*Task instructions*.
For the records that follow, work out how many lines include "visit" and give only that count.

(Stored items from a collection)
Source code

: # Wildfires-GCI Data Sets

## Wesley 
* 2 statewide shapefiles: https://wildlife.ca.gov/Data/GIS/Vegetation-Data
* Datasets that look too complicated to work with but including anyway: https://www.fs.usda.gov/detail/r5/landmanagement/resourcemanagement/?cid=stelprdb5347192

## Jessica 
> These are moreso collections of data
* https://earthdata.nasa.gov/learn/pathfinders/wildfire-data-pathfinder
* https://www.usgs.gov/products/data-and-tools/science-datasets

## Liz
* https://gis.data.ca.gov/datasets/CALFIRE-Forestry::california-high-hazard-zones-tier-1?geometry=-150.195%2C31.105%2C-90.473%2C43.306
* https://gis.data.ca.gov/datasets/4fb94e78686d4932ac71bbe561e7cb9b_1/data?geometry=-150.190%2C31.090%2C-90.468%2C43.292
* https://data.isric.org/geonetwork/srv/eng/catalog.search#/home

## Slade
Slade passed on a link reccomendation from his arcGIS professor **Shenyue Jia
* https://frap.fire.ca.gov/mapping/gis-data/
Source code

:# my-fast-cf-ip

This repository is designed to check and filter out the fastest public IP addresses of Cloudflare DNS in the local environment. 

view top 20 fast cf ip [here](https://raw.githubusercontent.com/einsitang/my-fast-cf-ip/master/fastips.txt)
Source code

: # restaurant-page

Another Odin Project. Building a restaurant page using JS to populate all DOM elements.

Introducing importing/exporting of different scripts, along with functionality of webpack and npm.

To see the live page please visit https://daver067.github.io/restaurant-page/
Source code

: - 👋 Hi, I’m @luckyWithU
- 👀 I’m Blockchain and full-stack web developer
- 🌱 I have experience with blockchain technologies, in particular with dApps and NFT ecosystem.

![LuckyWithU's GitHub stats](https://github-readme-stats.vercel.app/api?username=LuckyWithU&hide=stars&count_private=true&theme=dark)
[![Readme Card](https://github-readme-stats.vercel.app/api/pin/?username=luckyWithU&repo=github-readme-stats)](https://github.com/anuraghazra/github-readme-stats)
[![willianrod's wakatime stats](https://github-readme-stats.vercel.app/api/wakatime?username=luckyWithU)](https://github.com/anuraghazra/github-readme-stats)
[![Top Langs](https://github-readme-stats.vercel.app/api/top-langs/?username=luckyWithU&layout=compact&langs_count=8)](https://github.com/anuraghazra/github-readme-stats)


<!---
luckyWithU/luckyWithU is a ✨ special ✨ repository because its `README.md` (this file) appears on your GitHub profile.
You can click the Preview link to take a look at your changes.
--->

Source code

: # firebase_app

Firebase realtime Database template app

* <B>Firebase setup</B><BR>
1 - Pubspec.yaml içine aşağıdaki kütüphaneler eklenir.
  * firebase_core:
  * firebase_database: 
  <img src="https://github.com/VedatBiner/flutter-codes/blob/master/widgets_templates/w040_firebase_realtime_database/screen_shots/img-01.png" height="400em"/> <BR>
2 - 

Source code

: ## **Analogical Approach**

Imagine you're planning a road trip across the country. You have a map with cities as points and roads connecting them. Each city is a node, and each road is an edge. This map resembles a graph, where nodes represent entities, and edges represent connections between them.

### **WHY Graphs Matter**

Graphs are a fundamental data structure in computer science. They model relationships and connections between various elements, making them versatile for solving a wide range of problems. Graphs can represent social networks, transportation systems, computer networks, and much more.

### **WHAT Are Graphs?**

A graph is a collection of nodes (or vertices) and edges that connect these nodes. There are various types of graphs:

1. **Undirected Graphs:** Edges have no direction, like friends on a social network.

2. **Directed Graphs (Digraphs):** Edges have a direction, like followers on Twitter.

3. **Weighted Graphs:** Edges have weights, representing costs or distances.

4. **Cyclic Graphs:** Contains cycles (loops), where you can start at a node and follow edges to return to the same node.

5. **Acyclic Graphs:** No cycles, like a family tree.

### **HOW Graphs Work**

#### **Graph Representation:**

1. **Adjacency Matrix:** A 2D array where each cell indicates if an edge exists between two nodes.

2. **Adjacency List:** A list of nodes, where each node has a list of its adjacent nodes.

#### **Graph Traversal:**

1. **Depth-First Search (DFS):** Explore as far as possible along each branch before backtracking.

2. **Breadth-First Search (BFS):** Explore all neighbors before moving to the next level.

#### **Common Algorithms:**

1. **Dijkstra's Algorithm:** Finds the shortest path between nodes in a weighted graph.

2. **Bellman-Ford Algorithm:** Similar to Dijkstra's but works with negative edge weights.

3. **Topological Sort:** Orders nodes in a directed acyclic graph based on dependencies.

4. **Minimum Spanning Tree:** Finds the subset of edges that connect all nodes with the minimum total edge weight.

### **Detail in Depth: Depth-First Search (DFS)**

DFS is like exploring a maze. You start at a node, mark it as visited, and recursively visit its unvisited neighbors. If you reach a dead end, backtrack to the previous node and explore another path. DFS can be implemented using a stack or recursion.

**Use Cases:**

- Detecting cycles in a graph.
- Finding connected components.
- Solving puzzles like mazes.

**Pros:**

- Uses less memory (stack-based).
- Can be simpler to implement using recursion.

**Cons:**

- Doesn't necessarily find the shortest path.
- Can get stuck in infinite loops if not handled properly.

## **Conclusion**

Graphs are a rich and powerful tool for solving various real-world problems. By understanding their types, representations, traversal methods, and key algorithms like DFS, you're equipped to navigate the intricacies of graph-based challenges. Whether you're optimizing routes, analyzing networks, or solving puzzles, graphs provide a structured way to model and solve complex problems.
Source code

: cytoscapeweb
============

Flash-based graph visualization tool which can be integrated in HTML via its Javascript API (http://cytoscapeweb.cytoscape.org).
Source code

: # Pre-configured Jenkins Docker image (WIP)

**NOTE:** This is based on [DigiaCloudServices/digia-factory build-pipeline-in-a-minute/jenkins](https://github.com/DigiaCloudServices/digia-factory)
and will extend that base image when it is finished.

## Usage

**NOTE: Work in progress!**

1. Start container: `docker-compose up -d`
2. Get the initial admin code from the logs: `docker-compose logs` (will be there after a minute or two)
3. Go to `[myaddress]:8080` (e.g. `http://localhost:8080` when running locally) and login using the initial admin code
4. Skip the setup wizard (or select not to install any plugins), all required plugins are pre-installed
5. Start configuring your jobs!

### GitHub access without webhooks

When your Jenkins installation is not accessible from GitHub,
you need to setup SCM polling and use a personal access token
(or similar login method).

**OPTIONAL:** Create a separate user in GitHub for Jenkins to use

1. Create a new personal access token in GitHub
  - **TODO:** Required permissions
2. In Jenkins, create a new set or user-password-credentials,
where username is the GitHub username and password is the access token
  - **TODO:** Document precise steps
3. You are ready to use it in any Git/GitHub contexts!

*Task result*.
2